Paper No. 2
Presentation Time: 1:50 PM
INTEGRATED PLUME WINTER SCENARIO FOR THE DOUBLE-PHASED EXTINCTION DURING THE PALEOZOIC-MESOZOIC TRANSITION
The Permian rocks recorded the double-phased major changes in the second half of the Permian in a global extent. Everything geologically unusual started in the Late Guadalupian (Middle Permian); i.e., 1) the first mass extinction, 2) onset of the superanoxia, 3) sea-level drop down to the Phanerozoic minimum, 4) onset of volatile fluctuation in carbon isotope ratio, 5) 87Sr/86Sr ratio of the Paleozoic minimum, 6) extensive felsic alkaline volcanism, and 7) Illawarra Reversal. The episodic magmatism was likely related to the activity of a mantle superplume that initially rifted Pangea.
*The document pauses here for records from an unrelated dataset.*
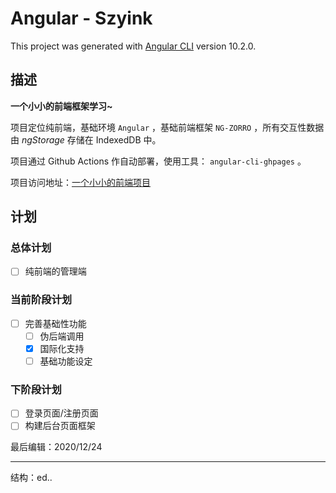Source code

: # Angular - Szyink

This project was generated with [Angular CLI](https://github.com/angular/angular-cli) version 10.2.0.

## 描述

**一个小小的前端框架学习~**

项目定位纯前端，基础环境 `Angular` ，基础前端框架 `NG-ZORRO` ，所有交互性数据由 *ngStorage* 存储在 IndexedDB 中。

项目通过 Github Actions 作自动部署，使用工具： `angular-cli-ghpages` 。

项目访问地址：[一个小小的前端项目](https://angular.inkss.cn/)

## 计划

### 总体计划

- [ ] 纯前端的管理端

### 当前阶段计划

- [ ] 完善基础性功能
  - [ ] 伪后端调用
  - [x] 国际化支持
  - [ ] 基础功能设定

### 下阶段计划

- [ ] 登录页面/注册页面
- [ ] 构建后台页面框架

最后编辑：2020/12/24

------

结构：ed..
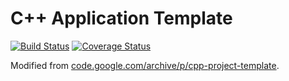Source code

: # C++ Application Template
[![Build Status](https://travis-ci.org/paidgeek/cpp-application-template.svg?branch=master)](https://travis-ci.org/paidgeek/cpp-application-template) [![Coverage Status](https://coveralls.io/repos/github/paidgeek/cpp-application-template/badge.svg?branch=master)](https://coveralls.io/github/paidgeek/cpp-application-template?branch=master)

Modified from [code.google.com/archive/p/cpp-project-template](https://code.google.com/archive/p/cpp-project-template/).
The superplume formed several LIPs that likely caused a “plume winter” with global cooling by dust/aerosol screens in the stratosphere, gas poisoning, acid rain damage to surface vegetation etc. Post-eruption global warming (plume summer) took over cooling and delayed the recovery of biodiversity and intensified the ocean stratification. A unique geomagnetic episode called the Illawarra Reversal around the Wordian-Capitanian boundary (ca. 265 Ma) recorded the appearance of a large instability in the geomagnetic dipole in the Earth’s outer core. This was triggered likely by the episodic fall-down of a cold megalith (subducted oceanic slabs) from the upper mantle to the D” layer above the 2,900 km-deep core-mantle boundary, in tight association with the launching of a mantle superplume. The Capitanian Kamura cooling event and the first biodiversity decline were probably led by the weakened geomagnetic intensity due to unstable dipole of geodynamo. Under the low geomagnetic intensity, the flux of galactic cosmic radiation increased to cause extensive cloud coverage over the planet and to drive the Kamura cooling event. The “Plume Winter” scenario is integrated to explain concordantly both the unique catastrophe in biosphere and the remarkable episode of the core’s geodynamo in terms of mantle superplume tectonics.